*What the task requires*.
What lines in the records below mention "there"? List them all.

Rendered images with source text
BEGIN

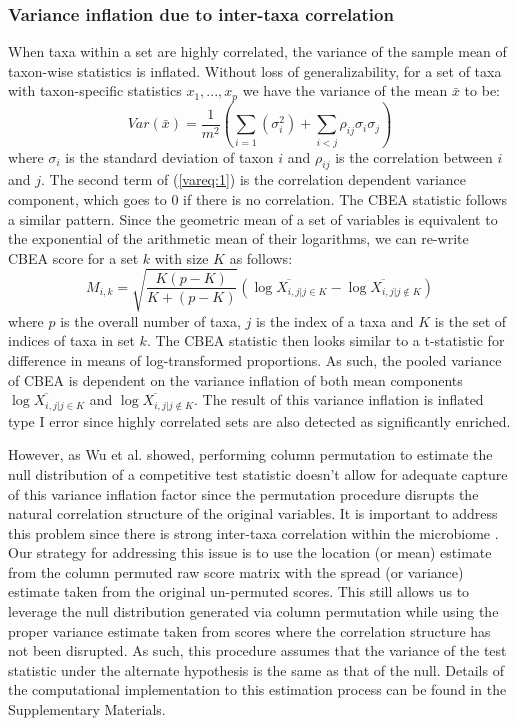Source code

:\subsubsection{Variance inflation due to inter-taxa correlation}  
When taxa within a set are highly correlated, the variance of the sample mean of taxon-wise statistics is inflated. Without loss of generalizability, for a set of taxa with taxon-specific statistics $x_1, ..., x_p$ we have the variance of the mean $\bar{x}$ to be:  
\begin{equation} \label{vareq:1}
    Var(\bar{x}) = \frac{1}{m^2}\left(\sum_{i = 1}(\sigma_i^2) + \sum_{i < j}\rho_{ij}\sigma_i\sigma_j\right)
\end{equation}
where $\sigma_i$ is the standard deviation of taxon $i$ and $\rho_{ij}$ is the correlation between $i$ and $j$. The second term of (\ref{vareq:1}) is the correlation dependent variance component, which goes to 0 if there is no correlation. The CBEA statistic follows a similar pattern. Since the geometric mean of a set of variables is equivalent to the exponential of the arithmetic mean of their logarithms, we can re-write CBEA score for a set $k$ with size $K$ as follows:  
\begin{equation}\label{vareq:2}
    M_{i,k} = \sqrt{\frac{K(p - K)}{K + (p - K)}} \left( \overbar{\log{X_{i,j|j \in K}}} - \overbar{\log{X_{i,j|j \notin K}}} \right)   
\end{equation}
where $p$ is the overall number of taxa, $j$ is the index of a taxa and $K$ is the set of indices of taxa in set $k$. The CBEA statistic then looks similar to a t-statistic for difference in means of log-transformed proportions. As such, the pooled variance of CBEA is dependent on the variance inflation of both mean components $\overbar{\log{X_{i,j|j \in K}}}$ and $\overbar{\log{X_{i,j|j \notin K}}}$. The result of this variance inflation is inflated type I error since highly correlated sets are also detected as significantly enriched. 

However, as Wu et al. \cite{wu2012} showed, performing column permutation to estimate the null distribution of a competitive test statistic doesn't allow for adequate capture of this variance inflation factor since the permutation procedure disrupts the natural correlation structure of the original variables. It is important to address this problem since there is strong inter-taxa correlation within the microbiome \cite{kurtz2015a}. Our strategy for addressing this issue is to use the location (or mean) estimate from the column permuted raw score matrix with the spread (or variance) estimate taken from the original un-permuted scores. This still allows us to leverage the null distribution generated via column permutation while using the proper variance estimate taken from scores where the correlation structure has not been disrupted. As such, this procedure assumes that the variance of the test statistic under the alternate hypothesis is the same as that of the null. Details of the computational implementation to this estimation process can be found in the Supplementary Materials.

END

*Task result*.
where $\sigma_i$ is the standard deviation of taxon $i$ and $\rho_{ij}$ is the correlation between $i$ and $j$. The second term of (\ref{vareq:1}) is the correlation dependent variance component, which goes to 0 if there is no correlation. The CBEA statistic follows a similar pattern. Since the geometric mean of a set of variables is equivalent to the exponential of the arithmetic mean of their logarithms, we can re-write CBEA score for a set $k$ with size $K$ as follows:  
However, as Wu et al. \cite{wu2012} showed, performing column permutation to estimate the null distribution of a competitive test statistic doesn't allow for adequate capture of this variance inflation factor since the permutation procedure disrupts the natural correlation structure of the original variables. It is important to address this problem since there is strong inter-taxa correlation within the microbiome \cite{kurtz2015a}. Our strategy for addressing this issue is to use the location (or mean) estimate from the column permuted raw score matrix with the spread (or variance) estimate taken from the original un-permuted scores. This still allows us to leverage the null distribution generated via column permutation while using the proper variance estimate taken from scores where the correlation structure has not been disrupted. As such, this procedure assumes that the variance of the test statistic under the alternate hypothesis is the same as that of the null. Details of the computational implementation to this estimation process can be found in the Supplementary Materials.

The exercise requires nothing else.